Some Republicans have also seized on Democrats’ concerns and placed blame for Biden’s debate performance on the first lady. Representative Harriet Hageman, a Republican from Wyoming, even accused Biden of “elder abuse” in a post on X, saying she “threw him onstage unarmed to engage in a battle of wits.”

The conservative website The Drudge Report ran a front-page headline immediately after the debate that read: “Cruel Jill Clings to Power.”

“It’s really unfair to put the burden on her. She’s his wife. She’s not a politician,” Michael LaRosa, her former press secretary, told The Hill. “It’s not her job to save the Democratic Party.”

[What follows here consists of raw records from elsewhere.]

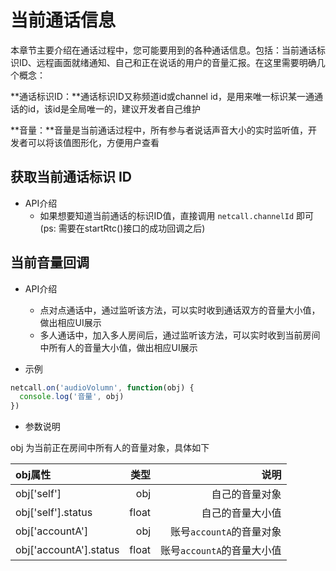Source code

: # <span id="当前通话信息">当前通话信息</span>

本章节主要介绍在通话过程中，您可能要用到的各种通话信息。包括：当前通话标识ID、远程画面就绪通知、自己和正在说话的用户的音量汇报。在这里需要明确几个概念：

**通话标识ID：**通话标识ID又称频道id或channel id，是用来唯一标识某一通通话的id，该id是全局唯一的，建议开发者自己维护

**音量：**音量是当前通话过程中，所有参与者说话声音大小的实时监听值，开发者可以将该值图形化，方便用户查看

## <span id="获取当前通话标识ID">获取当前通话标识 ID</span>

- API介绍
  - 如果想要知道当前通话的标识ID值，直接调用 `netcall.channelId` 即可 (ps: 需要在startRtc()接口的成功回调之后)

## <span id="当前音量回调">当前音量回调</span>

- API介绍
  - 点对点通话中，通过监听该方法，可以实时收到通话双方的音量大小值，做出相应UI展示
  - 多人通话中，加入多人房间后，通过监听该方法，可以实时收到当前房间中所有人的音量大小值，做出相应UI展示

- 示例

```js
netcall.on('audioVolumn', function(obj) {
  console.log('音量', obj)
})
```

- 参数说明

obj 为当前正在房间中所有人的音量对象，具体如下

| obj属性|类型 |说明 |
| :-------- | --------:| --------:|
| obj['self'] |obj|自己的音量对象|
| obj['self'].status |float|自己的音量大小值|
| obj['accountA'] |obj|账号`accountA`的音量对象|
| obj['accountA'].status |float|账号`accountA`的音量大小值|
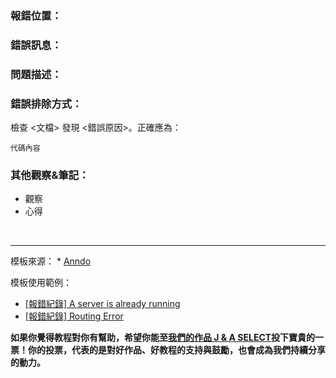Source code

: ### 報錯位置：



### 錯誤訊息：



### 問題描述：



### 錯誤排除方式：
檢查 <文檔> 發現 <錯誤原因>。正確應為：

```
代碼內容
```

### 其他觀察&筆記：

* 觀察
* 心得



<br/>
<hr/>
模板來源：
* <a href="http://anndo-blog.logdown.com/" target="_blank"> Anndo </a>

模板使用範例：
* <a href="http://anndo-blog.logdown.com/posts/1683245" target="_blank"> [報錯紀錄] A server is already running </a>
* <a href="http://anndo-blog.logdown.com/posts/1707657" target="_blank"> [報錯紀錄] Routing Error </a>

**如果你覺得教程對你有幫助，希望你能至<a href="https://fullstack.xinshengdaxue.com/works/558" target="_blank">我們的作品 J & A SELECT</a>投下寶貴的一票！你的投票，代表的是對好作品、好教程的支持與鼓勵，也會成為我們持續分享的動力。**
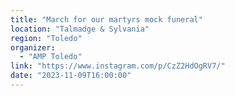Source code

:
 ```yaml
---
title: "March for our martyrs mock funeral"
location: "Talmadge & Sylvania"
region: "Toledo"
organizer:
  - "AMP Toledo"
link: "https://www.instagram.com/p/CzZ2HdOgRV7/"
date: "2023-11-09T16:00:00"
---
```

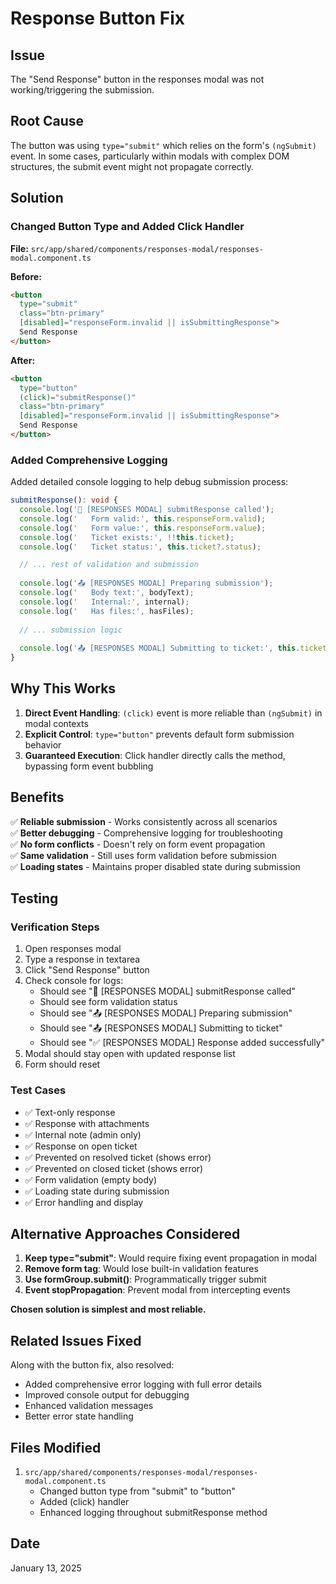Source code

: # Response Button Fix

## Issue
The "Send Response" button in the responses modal was not working/triggering the submission.

## Root Cause
The button was using `type="submit"` which relies on the form's `(ngSubmit)` event. In some cases, particularly within modals with complex DOM structures, the submit event might not propagate correctly.

## Solution

### Changed Button Type and Added Click Handler
**File:** `src/app/shared/components/responses-modal/responses-modal.component.ts`

**Before:**
```html
<button
  type="submit"
  class="btn-primary"
  [disabled]="responseForm.invalid || isSubmittingResponse">
  Send Response
</button>
```

**After:**
```html
<button
  type="button"
  (click)="submitResponse()"
  class="btn-primary"
  [disabled]="responseForm.invalid || isSubmittingResponse">
  Send Response
</button>
```

### Added Comprehensive Logging

Added detailed console logging to help debug submission process:

```typescript
submitResponse(): void {
  console.log('🔄 [RESPONSES MODAL] submitResponse called');
  console.log('   Form valid:', this.responseForm.valid);
  console.log('   Form value:', this.responseForm.value);
  console.log('   Ticket exists:', !!this.ticket);
  console.log('   Ticket status:', this.ticket?.status);

  // ... rest of validation and submission
  
  console.log('📤 [RESPONSES MODAL] Preparing submission');
  console.log('   Body text:', bodyText);
  console.log('   Internal:', internal);
  console.log('   Has files:', hasFiles);
  
  // ... submission logic
  
  console.log('📤 [RESPONSES MODAL] Submitting to ticket:', this.ticket.id);
}
```

## Why This Works

1. **Direct Event Handling**: `(click)` event is more reliable than `(ngSubmit)` in modal contexts
2. **Explicit Control**: `type="button"` prevents default form submission behavior
3. **Guaranteed Execution**: Click handler directly calls the method, bypassing form event bubbling

## Benefits

✅ **Reliable submission** - Works consistently across all scenarios  
✅ **Better debugging** - Comprehensive logging for troubleshooting  
✅ **No form conflicts** - Doesn't rely on form event propagation  
✅ **Same validation** - Still uses form validation before submission  
✅ **Loading states** - Maintains proper disabled state during submission  

## Testing

### Verification Steps
1. Open responses modal
2. Type a response in textarea
3. Click "Send Response" button
4. Check console for logs:
   - Should see "🔄 [RESPONSES MODAL] submitResponse called"
   - Should see form validation status
   - Should see "📤 [RESPONSES MODAL] Preparing submission"
   - Should see "📤 [RESPONSES MODAL] Submitting to ticket"
   - Should see "✅ [RESPONSES MODAL] Response added successfully"
5. Modal should stay open with updated response list
6. Form should reset

### Test Cases
- ✅ Text-only response
- ✅ Response with attachments
- ✅ Internal note (admin only)
- ✅ Response on open ticket
- ✅ Prevented on resolved ticket (shows error)
- ✅ Prevented on closed ticket (shows error)
- ✅ Form validation (empty body)
- ✅ Loading state during submission
- ✅ Error handling and display

## Alternative Approaches Considered

1. **Keep type="submit"**: Would require fixing event propagation in modal
2. **Remove form tag**: Would lose built-in validation features
3. **Use formGroup.submit()**: Programmatically trigger submit
4. **Event stopPropagation**: Prevent modal from intercepting events

**Chosen solution is simplest and most reliable.**

## Related Issues Fixed

Along with the button fix, also resolved:
- Added comprehensive error logging with full error details
- Improved console output for debugging
- Enhanced validation messages
- Better error state handling

## Files Modified

1. `src/app/shared/components/responses-modal/responses-modal.component.ts`
   - Changed button type from "submit" to "button"
   - Added (click) handler
   - Enhanced logging throughout submitResponse method

## Date
January 13, 2025
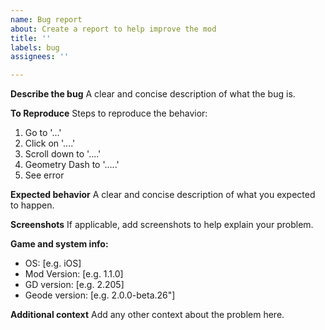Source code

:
 ```yaml
---
name: Bug report
about: Create a report to help improve the mod
title: ''
labels: bug
assignees: ''

---
```


**Describe the bug**
A clear and concise description of what the bug is.

**To Reproduce**
Steps to reproduce the behavior:
1. Go to '...'
2. Click on '....'
3. Scroll down to '....'
4. Geometry Dash to '.....'
5. See error

**Expected behavior**
A clear and concise description of what you expected to happen.

**Screenshots**
If applicable, add screenshots to help explain your problem.

**Game and system info:**
 - OS: [e.g. iOS]
 - Mod Version: [e.g. 1.1.0]
 - GD version: [e.g. 2.205]
 - Geode version: [e.g. 2.0.0-beta.26"]

**Additional context**
Add any other context about the problem here.
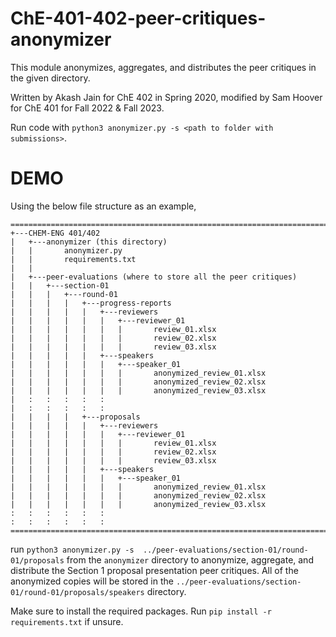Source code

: # ChE-401-402-peer-critiques-anonymizer

This module anonymizes, aggregates, and distributes the peer critiques 
in the given directory.

Written by Akash Jain for ChE 402 in Spring 2020,
modified by Sam Hoover for ChE 401 for Fall 2022 & Fall 2023.

Run code with `python3 anonymizer.py -s <path to folder with submissions>`.

# DEMO

Using the below file structure as an example,

```
=======================================================================
+---CHEM-ENG 401/402
|   +---anonymizer (this directory)
|   |       anonymizer.py
|   |       requirements.txt
|   |
|   +---peer-evaluations (where to store all the peer critiques)
|   |   +---section-01
|   |   |   +---round-01
|   |   |   |   +---progress-reports
|   |   |   |   |   +---reviewers
|   |   |   |   |   |   +---reviewer_01
|   |   |   |   |   |   |       review_01.xlsx
|   |   |   |   |   |   |       review_02.xlsx
|   |   |   |   |   |   |       review_03.xlsx
|   |   |   |   |   +---speakers
|   |   |   |   |   |   +---speaker_01
|   |   |   |   |   |   |       anonymized_review_01.xlsx
|   |   |   |   |   |   |       anonymized_review_02.xlsx
|   |   |   |   |   |   |       anonymized_review_03.xlsx
|   :   :   :   :   :
|   :   :   :   :   :
|   |   |   |   +---proposals
|   |   |   |   |   +---reviewers
|   |   |   |   |   |   +---reviewer_01
|   |   |   |   |   |   |       review_01.xlsx
|   |   |   |   |   |   |       review_02.xlsx
|   |   |   |   |   |   |       review_03.xlsx
|   |   |   |   |   +---speakers
|   |   |   |   |   |   +---speaker_01
|   |   |   |   |   |   |       anonymized_review_01.xlsx
|   |   |   |   |   |   |       anonymized_review_02.xlsx
|   |   |   |   |   |   |       anonymized_review_03.xlsx
:   :   :   :   :   :
:   :   :   :   :   :
=======================================================================
```

run `python3 anonymizer.py -s 
../peer-evaluations/section-01/round-01/proposals`
from the `anonymizer` directory to anonymize, aggregate, and
distribute the Section 1 proposal presentation peer critiques. All of 
the anonymized copies will be stored in the
`../peer-evaluations/section-01/round-01/proposals/speakers` directory.

Make sure to install the required packages. Run 
`pip install -r requirements.txt` if unsure.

Mrs. Biden, meanwhile, has stressed that the president will continue his re-election campaign as the stakes are high in November.

“Every campaign is important and every campaign is difficult,” the first lady told Vogue for its August cover story. “Every campaign is unique. But this one, the urgency is different. We know what’s at stake. Joe is asking the American people to come together to draw a line against all of this vitriol.”

That’s the urgency the campaign hopes to convey to voters. In a statement to the BBC, the Biden campaign called Mrs. Biden an “effective messenger” on the campaign trail.

“As a teacher, mother and grandmother, she is uniquely positioned to connect with key constituencies across the country and articulate the President’s vision for America,” the statement said.

Still, her steadfast support, combined with the White House’s dismissal of media reports that the president is considering leaving office, has failed to dampen the growing uncertainty surrounding the Democratic ticket. The fallout has prompted a backlash from Democrats, donors and some lawmakers who are openly calling for the president to withdraw from the race.

“Joe’s been beaten down and knocked out his whole life… When he’s knocked out, he works harder. And that’s what he does, but he needs your help,” she told Michigan supporters on Wednesday.

“We don’t choose our chapter in history, but we can choose who guides us through it,” she added.

For Mrs. Biden, that choice remains her husband.